Nel 1849, al loro arrivo in Biblioteca Angelica, i manoscritti di Santa Maria del Popolo, nessuno posteriore al secolo XV, furono collocati in blocco in una scansia contrassegnata dalla lettera F come dimostrano le antiche segnature progressive da F.1.1 a F.6.15. Con il primo direttore laico Ettore Novelli, i volumi manoscritti dell’Angelica ricevettero una nuova segnatura numerica e progressiva e a quelli di Santa Maria del Popolo vennero assegnate le attuali collocazioni consecutive dal numero 524 al 603 e i numeri 1962, 1963 e 1965. Questi ultimi tre codici, nonostante la loro appartenenza al gruppo di Santa Maria del Popolo sia confermata dalle note di possesso, non presentano l’antica segnatura alfanumerica.
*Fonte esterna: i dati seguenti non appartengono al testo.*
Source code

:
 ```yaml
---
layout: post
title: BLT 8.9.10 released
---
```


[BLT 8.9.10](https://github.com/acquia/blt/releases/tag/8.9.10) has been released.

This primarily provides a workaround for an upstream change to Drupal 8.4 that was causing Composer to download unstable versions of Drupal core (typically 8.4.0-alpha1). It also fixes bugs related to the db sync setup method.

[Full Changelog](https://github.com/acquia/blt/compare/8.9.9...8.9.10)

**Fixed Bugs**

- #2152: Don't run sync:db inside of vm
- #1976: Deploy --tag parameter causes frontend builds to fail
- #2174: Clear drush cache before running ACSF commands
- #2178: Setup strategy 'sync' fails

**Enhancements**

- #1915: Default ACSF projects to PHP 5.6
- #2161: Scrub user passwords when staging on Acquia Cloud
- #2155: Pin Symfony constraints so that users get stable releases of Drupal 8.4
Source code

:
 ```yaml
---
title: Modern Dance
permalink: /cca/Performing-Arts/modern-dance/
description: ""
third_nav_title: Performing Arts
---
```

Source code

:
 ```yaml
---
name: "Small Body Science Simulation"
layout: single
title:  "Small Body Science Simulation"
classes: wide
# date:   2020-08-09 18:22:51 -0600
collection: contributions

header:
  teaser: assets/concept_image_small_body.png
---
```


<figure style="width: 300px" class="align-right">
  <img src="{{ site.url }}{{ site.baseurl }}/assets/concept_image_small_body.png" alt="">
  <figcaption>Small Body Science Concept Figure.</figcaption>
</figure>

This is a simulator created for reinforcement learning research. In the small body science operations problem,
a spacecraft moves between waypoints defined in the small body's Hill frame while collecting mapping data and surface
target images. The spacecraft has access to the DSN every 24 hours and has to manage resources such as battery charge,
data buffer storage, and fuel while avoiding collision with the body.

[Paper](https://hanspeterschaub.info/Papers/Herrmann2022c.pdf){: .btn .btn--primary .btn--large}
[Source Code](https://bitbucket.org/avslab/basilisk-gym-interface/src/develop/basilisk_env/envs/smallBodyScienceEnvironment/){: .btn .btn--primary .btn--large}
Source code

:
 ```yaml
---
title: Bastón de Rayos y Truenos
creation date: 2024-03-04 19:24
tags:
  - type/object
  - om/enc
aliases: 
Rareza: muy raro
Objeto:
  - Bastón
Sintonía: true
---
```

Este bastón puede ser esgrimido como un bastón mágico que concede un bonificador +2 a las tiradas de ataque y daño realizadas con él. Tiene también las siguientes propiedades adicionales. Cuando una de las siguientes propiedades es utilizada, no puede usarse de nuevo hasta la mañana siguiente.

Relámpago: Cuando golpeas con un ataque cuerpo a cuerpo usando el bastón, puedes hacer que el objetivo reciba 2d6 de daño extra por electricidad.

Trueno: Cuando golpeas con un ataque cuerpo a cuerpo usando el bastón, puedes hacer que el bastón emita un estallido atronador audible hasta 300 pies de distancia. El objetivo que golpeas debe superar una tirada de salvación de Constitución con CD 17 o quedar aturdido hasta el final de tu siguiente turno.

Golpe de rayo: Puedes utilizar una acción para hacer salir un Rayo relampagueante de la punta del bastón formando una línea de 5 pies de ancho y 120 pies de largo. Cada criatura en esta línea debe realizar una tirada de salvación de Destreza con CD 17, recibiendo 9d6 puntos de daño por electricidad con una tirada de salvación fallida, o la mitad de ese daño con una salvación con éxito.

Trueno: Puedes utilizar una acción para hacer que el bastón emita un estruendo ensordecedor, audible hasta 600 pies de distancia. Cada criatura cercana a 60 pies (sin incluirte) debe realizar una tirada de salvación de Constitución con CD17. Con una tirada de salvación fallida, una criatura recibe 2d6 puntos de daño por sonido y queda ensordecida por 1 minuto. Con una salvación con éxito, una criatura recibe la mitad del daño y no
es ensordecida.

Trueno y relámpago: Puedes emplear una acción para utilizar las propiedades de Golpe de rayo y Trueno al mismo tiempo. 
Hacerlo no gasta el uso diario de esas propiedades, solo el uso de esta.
Tra i donatori dei libri si trovano personaggi quali l’arcivescovo di Taranto Marino Orsini o l’avvocato concistoriale Battista Brendi. Il nucleo forse più ingente e prezioso è quello costituito da parte dei volumi di Niccolò di Cattaro, vescovo di Modruš, confluito a Santa Maria del Popolo per volere di Sisto IV.
La collezione digitale comprende 43 manoscritti.